Every line of the entries below from the one containing "- Cohésion d'équipe" to the one containing "- Point primordial", both ends included, must be written out exactly. No other line belongs in the answer.

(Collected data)
[Start of section]

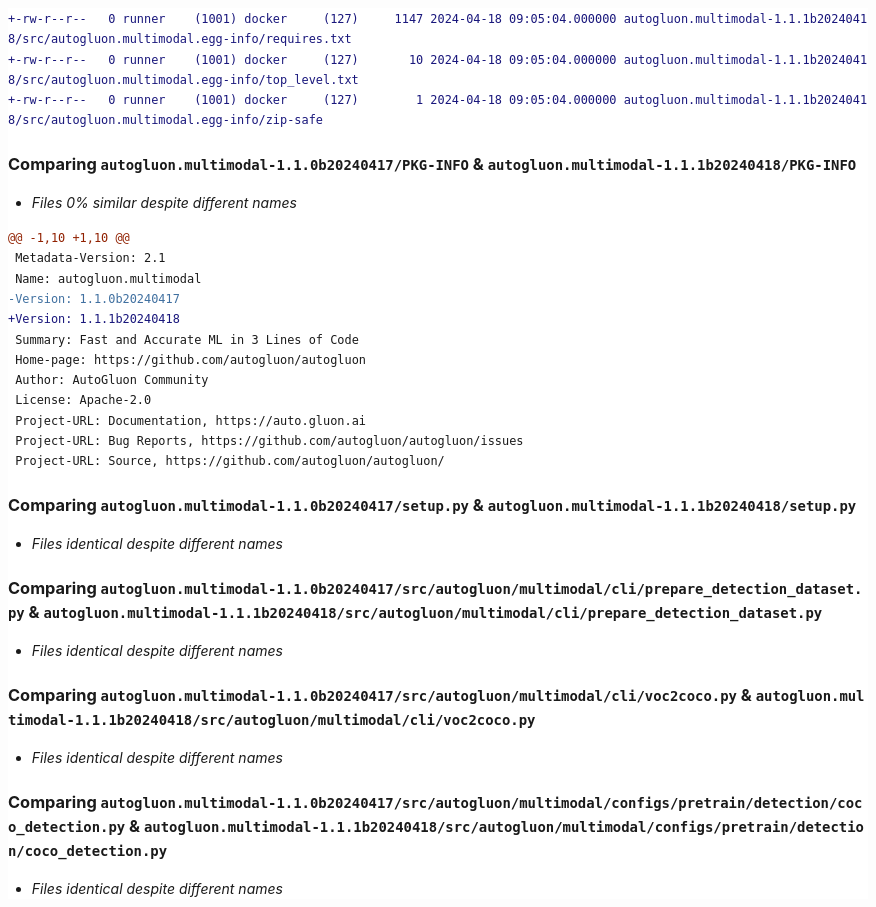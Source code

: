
 ```diff
+-rw-r--r--   0 runner    (1001) docker     (127)     1147 2024-04-18 09:05:04.000000 autogluon.multimodal-1.1.1b20240418/src/autogluon.multimodal.egg-info/requires.txt
+-rw-r--r--   0 runner    (1001) docker     (127)       10 2024-04-18 09:05:04.000000 autogluon.multimodal-1.1.1b20240418/src/autogluon.multimodal.egg-info/top_level.txt
+-rw-r--r--   0 runner    (1001) docker     (127)        1 2024-04-18 09:05:04.000000 autogluon.multimodal-1.1.1b20240418/src/autogluon.multimodal.egg-info/zip-safe
```

### Comparing `autogluon.multimodal-1.1.0b20240417/PKG-INFO` & `autogluon.multimodal-1.1.1b20240418/PKG-INFO`

 * *Files 0% similar despite different names*

```diff
@@ -1,10 +1,10 @@
 Metadata-Version: 2.1
 Name: autogluon.multimodal
-Version: 1.1.0b20240417
+Version: 1.1.1b20240418
 Summary: Fast and Accurate ML in 3 Lines of Code
 Home-page: https://github.com/autogluon/autogluon
 Author: AutoGluon Community
 License: Apache-2.0
 Project-URL: Documentation, https://auto.gluon.ai
 Project-URL: Bug Reports, https://github.com/autogluon/autogluon/issues
 Project-URL: Source, https://github.com/autogluon/autogluon/
```

### Comparing `autogluon.multimodal-1.1.0b20240417/setup.py` & `autogluon.multimodal-1.1.1b20240418/setup.py`

 * *Files identical despite different names*

### Comparing `autogluon.multimodal-1.1.0b20240417/src/autogluon/multimodal/cli/prepare_detection_dataset.py` & `autogluon.multimodal-1.1.1b20240418/src/autogluon/multimodal/cli/prepare_detection_dataset.py`

 * *Files identical despite different names*

### Comparing `autogluon.multimodal-1.1.0b20240417/src/autogluon/multimodal/cli/voc2coco.py` & `autogluon.multimodal-1.1.1b20240418/src/autogluon/multimodal/cli/voc2coco.py`

 * *Files identical despite different names*

### Comparing `autogluon.multimodal-1.1.0b20240417/src/autogluon/multimodal/configs/pretrain/detection/coco_detection.py` & `autogluon.multimodal-1.1.1b20240418/src/autogluon/multimodal/configs/pretrain/detection/coco_detection.py`

 * *Files identical despite different names*
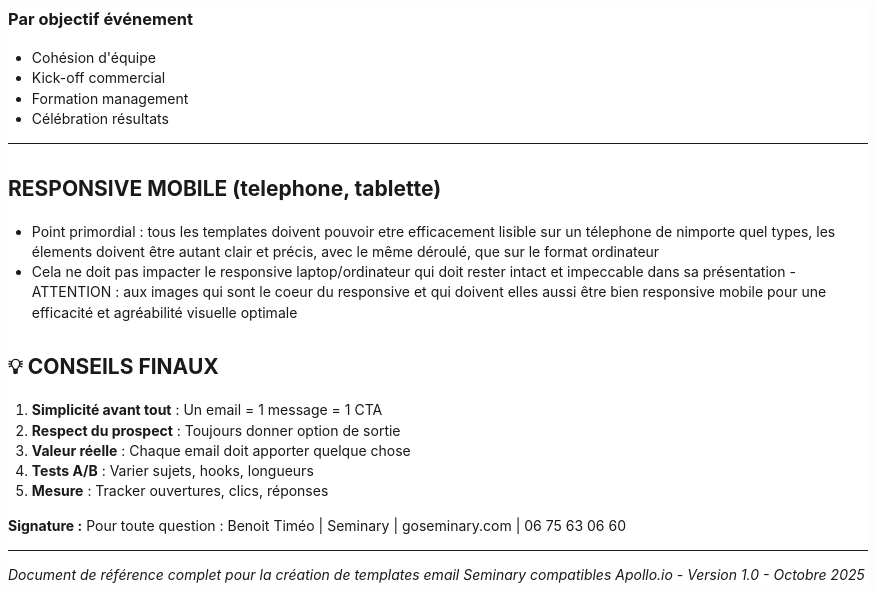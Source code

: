### Par objectif événement
- Cohésion d'équipe
- Kick-off commercial
- Formation management
- Célébration résultats

---

## RESPONSIVE MOBILE (telephone, tablette)
- Point primordial : tous les templates doivent pouvoir etre efficacement lisible sur un télephone de nimporte quel types, les élements doivent être autant clair et précis, avec le même déroulé, que sur le format ordinateur
- Cela ne doit pas impacter le responsive laptop/ordinateur qui doit rester intact et impeccable dans sa présentation
-ATTENTION : aux images qui sont le coeur du responsive et qui doivent elles aussi être bien responsive mobile pour une efficacité et agréabilité visuelle optimale

## 💡 CONSEILS FINAUX

1. **Simplicité avant tout** : Un email = 1 message = 1 CTA
2. **Respect du prospect** : Toujours donner option de sortie
3. **Valeur réelle** : Chaque email doit apporter quelque chose
4. **Tests A/B** : Varier sujets, hooks, longueurs
5. **Mesure** : Tracker ouvertures, clics, réponses

**Signature :**
Pour toute question : Benoit Timéo | Seminary | goseminary.com | 06 75 63 06 60

---

*Document de référence complet pour la création de templates email Seminary compatibles Apollo.io - Version 1.0 - Octobre 2025*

[End of section]

WRITTEN SOLUTION
- Cohésion d'équipe
- Kick-off commercial
- Formation management
- Célébration résultats

---

## RESPONSIVE MOBILE (telephone, tablette)
- Point primordial : tous les templates doivent pouvoir etre efficacement lisible sur un télephone de nimporte quel types, les élements doivent être autant clair et précis, avec le même déroulé, que sur le format ordinateur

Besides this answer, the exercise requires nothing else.